[Input records — start]

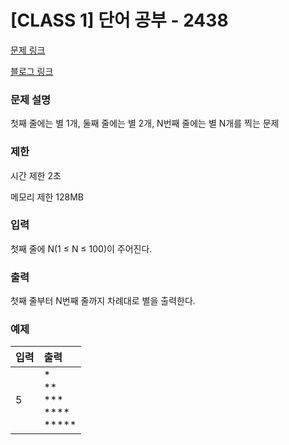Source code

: # [CLASS 1] 단어 공부 - 2438

[문제 링크](https://www.acmicpc.net/problem/2438) 

[블로그 링크](https://heui-yong.github.io/백준/post-백준-2438/)

### 문제 설명

<p>첫째 줄에는 별 1개, 둘째 줄에는 별 2개, N번째 줄에는 별 N개를 찍는 문제</p>

### 제한

 <p>시간 제한 2초</p>
 <p>메모리 제한 128MB</p>

### 입력 

 <p>첫째 줄에 N(1 ≤ N ≤ 100)이 주어진다.</p>

### 출력 

 <p>첫째 줄부터 N번째 줄까지 차례대로 별을 출력한다.</p>

### 예제 
| 입력  | 출력    |
|:-----|:-------|
| 5    | * </br> ** </br> *** </br> **** </br> *****  |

[Input records — finish]

Task details: Could you set down the records above word for word, without any of the pictures?

Exercise solution:
Source code

: # [CLASS 1] 단어 공부 - 2438

[문제 링크](https://www.acmicpc.net/problem/2438) 

[블로그 링크](https://heui-yong.github.io/백준/post-백준-2438/)

### 문제 설명

<p>첫째 줄에는 별 1개, 둘째 줄에는 별 2개, N번째 줄에는 별 N개를 찍는 문제</p>

### 제한

 <p>시간 제한 2초</p>
 <p>메모리 제한 128MB</p>

### 입력 

 <p>첫째 줄에 N(1 ≤ N ≤ 100)이 주어진다.</p>

### 출력 

 <p>첫째 줄부터 N번째 줄까지 차례대로 별을 출력한다.</p>

### 예제 
| 입력  | 출력    |
|:-----|:-------|
| 5    | * </br> ** </br> *** </br> **** </br> *****  |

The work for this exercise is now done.